Entries shown
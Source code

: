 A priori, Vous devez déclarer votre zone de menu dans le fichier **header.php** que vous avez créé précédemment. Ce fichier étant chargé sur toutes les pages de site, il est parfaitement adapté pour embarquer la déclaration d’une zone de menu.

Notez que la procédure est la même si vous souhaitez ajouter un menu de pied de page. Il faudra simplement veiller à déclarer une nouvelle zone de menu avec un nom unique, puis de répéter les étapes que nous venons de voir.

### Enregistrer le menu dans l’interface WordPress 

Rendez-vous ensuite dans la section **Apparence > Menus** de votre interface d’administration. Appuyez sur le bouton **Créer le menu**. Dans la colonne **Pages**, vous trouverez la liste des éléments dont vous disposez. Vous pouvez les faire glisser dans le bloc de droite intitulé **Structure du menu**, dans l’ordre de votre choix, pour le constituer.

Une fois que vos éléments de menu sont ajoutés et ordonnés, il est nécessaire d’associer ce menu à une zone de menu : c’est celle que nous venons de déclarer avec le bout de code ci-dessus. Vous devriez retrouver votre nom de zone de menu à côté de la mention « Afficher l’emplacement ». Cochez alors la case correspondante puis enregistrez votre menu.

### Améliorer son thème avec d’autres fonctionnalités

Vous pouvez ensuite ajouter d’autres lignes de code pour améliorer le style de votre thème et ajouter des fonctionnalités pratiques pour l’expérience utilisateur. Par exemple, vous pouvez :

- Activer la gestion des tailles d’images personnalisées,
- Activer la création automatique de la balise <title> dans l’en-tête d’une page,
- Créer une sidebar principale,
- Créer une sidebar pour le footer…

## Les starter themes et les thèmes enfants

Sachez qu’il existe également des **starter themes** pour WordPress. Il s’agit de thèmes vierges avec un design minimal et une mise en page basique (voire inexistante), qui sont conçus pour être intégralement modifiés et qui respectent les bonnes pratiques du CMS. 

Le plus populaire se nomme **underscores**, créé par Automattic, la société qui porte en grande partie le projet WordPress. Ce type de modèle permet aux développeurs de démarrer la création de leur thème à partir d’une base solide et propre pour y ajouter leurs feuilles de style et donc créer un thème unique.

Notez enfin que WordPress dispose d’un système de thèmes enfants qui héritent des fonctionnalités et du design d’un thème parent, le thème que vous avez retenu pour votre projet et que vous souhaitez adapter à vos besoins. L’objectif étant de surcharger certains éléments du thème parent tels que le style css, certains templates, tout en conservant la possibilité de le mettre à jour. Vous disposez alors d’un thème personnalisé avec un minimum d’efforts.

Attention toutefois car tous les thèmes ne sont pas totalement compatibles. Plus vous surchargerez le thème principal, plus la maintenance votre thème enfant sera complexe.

Description of the task
Return the records above in their entirety, exactly as they appear.

Response box
Source code

: A priori, Vous devez déclarer votre zone de menu dans le fichier **header.php** que vous avez créé précédemment. Ce fichier étant chargé sur toutes les pages de site, il est parfaitement adapté pour embarquer la déclaration d’une zone de menu.

Notez que la procédure est la même si vous souhaitez ajouter un menu de pied de page. Il faudra simplement veiller à déclarer une nouvelle zone de menu avec un nom unique, puis de répéter les étapes que nous venons de voir.

### Enregistrer le menu dans l’interface WordPress 

Rendez-vous ensuite dans la section **Apparence > Menus** de votre interface d’administration. Appuyez sur le bouton **Créer le menu**. Dans la colonne **Pages**, vous trouverez la liste des éléments dont vous disposez. Vous pouvez les faire glisser dans le bloc de droite intitulé **Structure du menu**, dans l’ordre de votre choix, pour le constituer.

Une fois que vos éléments de menu sont ajoutés et ordonnés, il est nécessaire d’associer ce menu à une zone de menu : c’est celle que nous venons de déclarer avec le bout de code ci-dessus. Vous devriez retrouver votre nom de zone de menu à côté de la mention « Afficher l’emplacement ». Cochez alors la case correspondante puis enregistrez votre menu.

### Améliorer son thème avec d’autres fonctionnalités

Vous pouvez ensuite ajouter d’autres lignes de code pour améliorer le style de votre thème et ajouter des fonctionnalités pratiques pour l’expérience utilisateur. Par exemple, vous pouvez :

- Activer la gestion des tailles d’images personnalisées,
- Activer la création automatique de la balise <title> dans l’en-tête d’une page,
- Créer une sidebar principale,
- Créer une sidebar pour le footer…

## Les starter themes et les thèmes enfants

Sachez qu’il existe également des **starter themes** pour WordPress. Il s’agit de thèmes vierges avec un design minimal et une mise en page basique (voire inexistante), qui sont conçus pour être intégralement modifiés et qui respectent les bonnes pratiques du CMS. 

Le plus populaire se nomme **underscores**, créé par Automattic, la société qui porte en grande partie le projet WordPress. Ce type de modèle permet aux développeurs de démarrer la création de leur thème à partir d’une base solide et propre pour y ajouter leurs feuilles de style et donc créer un thème unique.

Notez enfin que WordPress dispose d’un système de thèmes enfants qui héritent des fonctionnalités et du design d’un thème parent, le thème que vous avez retenu pour votre projet et que vous souhaitez adapter à vos besoins. L’objectif étant de surcharger certains éléments du thème parent tels que le style css, certains templates, tout en conservant la possibilité de le mettre à jour. Vous disposez alors d’un thème personnalisé avec un minimum d’efforts.

Attention toutefois car tous les thèmes ne sont pas totalement compatibles. Plus vous surchargerez le thème principal, plus la maintenance votre thème enfant sera complexe.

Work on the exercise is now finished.